The lines from the start of the records below through the line containing "## On Power Mods" are to be copied exactly, both ends included, with nothing added.

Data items
..........

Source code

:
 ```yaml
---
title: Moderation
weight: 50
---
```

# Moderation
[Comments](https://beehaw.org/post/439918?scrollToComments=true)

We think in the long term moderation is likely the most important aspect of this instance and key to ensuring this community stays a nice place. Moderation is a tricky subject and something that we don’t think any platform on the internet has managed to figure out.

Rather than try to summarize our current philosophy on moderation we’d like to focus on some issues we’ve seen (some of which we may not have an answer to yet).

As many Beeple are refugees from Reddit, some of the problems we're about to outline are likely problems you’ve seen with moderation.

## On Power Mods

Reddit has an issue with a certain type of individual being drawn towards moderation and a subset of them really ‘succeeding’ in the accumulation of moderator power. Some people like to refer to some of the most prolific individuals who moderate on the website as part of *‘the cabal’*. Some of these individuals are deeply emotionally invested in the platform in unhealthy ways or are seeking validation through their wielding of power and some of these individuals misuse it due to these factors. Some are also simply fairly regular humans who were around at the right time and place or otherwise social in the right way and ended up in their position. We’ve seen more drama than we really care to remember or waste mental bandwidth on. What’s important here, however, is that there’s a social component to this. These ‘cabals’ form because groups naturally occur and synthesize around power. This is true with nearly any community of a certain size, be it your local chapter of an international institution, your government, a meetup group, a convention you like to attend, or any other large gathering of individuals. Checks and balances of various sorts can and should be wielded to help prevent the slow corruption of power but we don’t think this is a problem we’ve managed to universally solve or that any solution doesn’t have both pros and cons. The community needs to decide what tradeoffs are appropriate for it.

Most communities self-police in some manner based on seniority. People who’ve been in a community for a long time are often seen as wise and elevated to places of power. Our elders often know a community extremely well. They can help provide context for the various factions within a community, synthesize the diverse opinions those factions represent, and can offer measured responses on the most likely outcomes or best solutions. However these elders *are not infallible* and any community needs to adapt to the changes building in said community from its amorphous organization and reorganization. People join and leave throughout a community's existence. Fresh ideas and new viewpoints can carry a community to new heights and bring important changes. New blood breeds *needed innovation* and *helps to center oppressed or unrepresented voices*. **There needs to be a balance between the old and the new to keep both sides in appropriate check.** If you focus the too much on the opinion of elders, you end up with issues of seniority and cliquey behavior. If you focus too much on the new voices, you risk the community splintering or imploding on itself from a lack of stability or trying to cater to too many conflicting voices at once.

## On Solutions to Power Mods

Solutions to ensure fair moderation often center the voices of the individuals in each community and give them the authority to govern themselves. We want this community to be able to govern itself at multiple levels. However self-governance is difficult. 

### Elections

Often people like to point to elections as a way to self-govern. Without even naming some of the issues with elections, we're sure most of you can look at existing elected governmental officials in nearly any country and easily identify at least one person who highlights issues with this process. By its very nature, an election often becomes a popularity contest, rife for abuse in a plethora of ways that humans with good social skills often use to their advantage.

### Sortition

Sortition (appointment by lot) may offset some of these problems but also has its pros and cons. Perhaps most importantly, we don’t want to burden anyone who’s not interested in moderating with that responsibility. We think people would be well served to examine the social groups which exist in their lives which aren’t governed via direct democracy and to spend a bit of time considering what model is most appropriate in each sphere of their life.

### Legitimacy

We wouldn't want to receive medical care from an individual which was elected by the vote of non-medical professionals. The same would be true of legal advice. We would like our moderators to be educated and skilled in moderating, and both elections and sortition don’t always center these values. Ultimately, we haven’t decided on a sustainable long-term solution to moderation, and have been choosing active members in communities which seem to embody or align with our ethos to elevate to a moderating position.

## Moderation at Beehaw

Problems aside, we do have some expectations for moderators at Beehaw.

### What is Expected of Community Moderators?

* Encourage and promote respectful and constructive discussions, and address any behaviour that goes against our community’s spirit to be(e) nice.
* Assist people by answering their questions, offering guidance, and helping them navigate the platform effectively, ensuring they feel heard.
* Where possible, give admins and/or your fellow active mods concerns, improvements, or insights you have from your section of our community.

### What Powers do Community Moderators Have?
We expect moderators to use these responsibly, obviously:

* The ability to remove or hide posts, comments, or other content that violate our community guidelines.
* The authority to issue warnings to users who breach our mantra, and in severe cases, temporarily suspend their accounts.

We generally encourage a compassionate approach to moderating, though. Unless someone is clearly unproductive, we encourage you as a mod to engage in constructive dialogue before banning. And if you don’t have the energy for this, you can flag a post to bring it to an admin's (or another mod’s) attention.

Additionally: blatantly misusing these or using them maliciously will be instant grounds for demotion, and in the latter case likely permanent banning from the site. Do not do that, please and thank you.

..........

Task result →
Source code

:
 ```yaml
---
title: Moderation
weight: 50
---
```

# Moderation
[Comments](https://beehaw.org/post/439918?scrollToComments=true)

We think in the long term moderation is likely the most important aspect of this instance and key to ensuring this community stays a nice place. Moderation is a tricky subject and something that we don’t think any platform on the internet has managed to figure out.

Rather than try to summarize our current philosophy on moderation we’d like to focus on some issues we’ve seen (some of which we may not have an answer to yet).

As many Beeple are refugees from Reddit, some of the problems we're about to outline are likely problems you’ve seen with moderation.

## On Power Mods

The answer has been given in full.